Canadians across the political spectrum are attentively following the US presidential race, but do not expect much change in bilateral relations or in their daily life regardless of the election outcome, three Canadians said in separate interviews with Sputnik.
Joe Emersberger, 54, an engineer from Windsor, Ontario and a member of Unifor, Canada's largest union in the private sector, said he identifies as a leftist and views the US election as a choice between the lesser of two evils.
"The outcomes will be worse if Trump wins rather than Biden, in my opinion. But both outcomes are bad. We basically have two bad outcomes and one is worse," Emersberger said.
Emersberger said foreign policy tops the issues in terms of importance and cited the United States’ outsized role in Canadian and global affairs as a context for his heightened interest in the US election. He noted that Canada's international engagement has mainly become an extension of US foreign policy, with Ottawa supporting coups in Venezuela and Bolivia while standing in the midst of US diplomatic rifts with China and Russia.

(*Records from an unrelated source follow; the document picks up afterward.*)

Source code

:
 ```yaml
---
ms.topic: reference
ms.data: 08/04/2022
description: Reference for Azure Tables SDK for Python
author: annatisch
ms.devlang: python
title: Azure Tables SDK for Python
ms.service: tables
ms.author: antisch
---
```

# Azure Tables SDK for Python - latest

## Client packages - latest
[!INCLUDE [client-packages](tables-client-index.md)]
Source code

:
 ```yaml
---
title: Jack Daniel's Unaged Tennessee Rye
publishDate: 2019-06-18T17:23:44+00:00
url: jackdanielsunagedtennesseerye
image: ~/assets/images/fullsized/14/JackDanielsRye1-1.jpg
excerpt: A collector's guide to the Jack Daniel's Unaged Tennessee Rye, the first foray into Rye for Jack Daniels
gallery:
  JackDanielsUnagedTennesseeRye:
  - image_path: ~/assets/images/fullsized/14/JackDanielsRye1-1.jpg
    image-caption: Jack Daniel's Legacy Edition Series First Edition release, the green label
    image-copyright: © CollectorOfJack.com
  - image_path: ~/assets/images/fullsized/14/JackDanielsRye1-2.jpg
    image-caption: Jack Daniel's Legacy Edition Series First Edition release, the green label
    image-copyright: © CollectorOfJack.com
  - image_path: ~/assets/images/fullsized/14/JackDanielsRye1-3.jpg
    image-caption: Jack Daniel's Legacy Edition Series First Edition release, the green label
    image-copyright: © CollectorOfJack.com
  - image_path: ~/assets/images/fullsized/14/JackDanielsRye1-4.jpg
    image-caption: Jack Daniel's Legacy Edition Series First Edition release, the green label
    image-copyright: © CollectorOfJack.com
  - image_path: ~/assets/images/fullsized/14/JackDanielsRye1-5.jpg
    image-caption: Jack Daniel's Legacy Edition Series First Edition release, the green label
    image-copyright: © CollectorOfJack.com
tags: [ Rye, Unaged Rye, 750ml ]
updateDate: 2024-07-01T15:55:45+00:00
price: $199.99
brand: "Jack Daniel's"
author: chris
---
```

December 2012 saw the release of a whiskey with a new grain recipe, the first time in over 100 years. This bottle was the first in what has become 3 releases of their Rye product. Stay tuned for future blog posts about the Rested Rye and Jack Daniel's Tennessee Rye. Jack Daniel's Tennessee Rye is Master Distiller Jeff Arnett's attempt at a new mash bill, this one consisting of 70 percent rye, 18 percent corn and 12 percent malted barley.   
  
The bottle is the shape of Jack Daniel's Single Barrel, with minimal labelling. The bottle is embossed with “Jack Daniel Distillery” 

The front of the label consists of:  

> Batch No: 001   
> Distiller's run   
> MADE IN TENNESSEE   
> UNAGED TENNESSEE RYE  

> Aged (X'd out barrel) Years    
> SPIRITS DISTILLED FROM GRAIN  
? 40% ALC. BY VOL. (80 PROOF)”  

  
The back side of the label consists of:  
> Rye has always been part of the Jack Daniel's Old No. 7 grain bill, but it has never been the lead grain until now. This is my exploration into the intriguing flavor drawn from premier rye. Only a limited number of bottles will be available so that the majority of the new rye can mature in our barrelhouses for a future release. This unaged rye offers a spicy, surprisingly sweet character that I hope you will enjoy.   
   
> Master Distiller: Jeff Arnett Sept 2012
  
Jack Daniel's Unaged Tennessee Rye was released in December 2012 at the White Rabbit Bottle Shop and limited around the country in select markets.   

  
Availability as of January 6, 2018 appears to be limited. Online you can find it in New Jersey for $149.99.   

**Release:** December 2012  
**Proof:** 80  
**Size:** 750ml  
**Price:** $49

As a unionized worker, Emersberger said he worries about the economic impact of the election, noting that the aftershock of years of anti-labour policies that have left US unions decimated could likely reverberate in Canada.
"[De-unionization in the United States] puts tremendous downward pressure on Canadian wages and working conditions as well. The labour movement in Canada ends up getting squeezed by the downward trend in the United States," he said.
Emersberger said he doubted much would change after the election.
"In the United States, the Democrats and Republicans, basically, are two factions of the same party," he said. "There is kind of a very closed off political discussion that dominates."
Kiro Attia, 27, an engineering consultant and self-described centrist, said he holds a pragmatic view of the candidates and on the impact, the outcome of the US election will have on Canada.
"I wouldn't really be pressed to see either candidate win or lose," Attia said. "Our lives in all aspects are very intertwined. Our economies rely heavily on each other and on the transfer of goods, services and travellers across the border. In this sense, US-Canada relations are important and impact who we see, what we consume, and how we consume it. I don't see any of these things changing drastically anytime soon."
However, Attia said he is leaning toward Trump in the matchup of imperfect candidates, as some analysts have billed the US election, saying that a Biden victory would reinforce a trend where meritocracy, logic and core issues are drowned out by rhetoric and moral grandstanding.
Attia also said that a Biden victory would have a negative impact on his investments, but noted that he does not believe his career prospects will be affected by any potential slowdowns.
"Media reports suggest that a Biden win will not affect the markets negatively, but I think my investments would react negatively to a Biden presidency and I think the long-term outlook in terms of major companies downsizing and/or offshoring is more likely to happen," he said.
Attia explained there is a two-fold reason shared by many Canadians for staying on top of the US election: the emerging new school of political thought and the entertainment value the 2020 campaign has brought.
"Canadian politics sort of lag behind and emulate American politics over time and Canadians are just tuning in to see a glimpse of what the political landscape might look like here soon," Attia said.
The proximity, as well as the lack of what he said, is "consequentiality" makes the US election easy to engage in without agonizing over its implications, he said.
Nevertheless, Attia said he laments the carnival-like atmosphere that has defined the campaigns and superseded policy discussion by propaganda, insults and antics.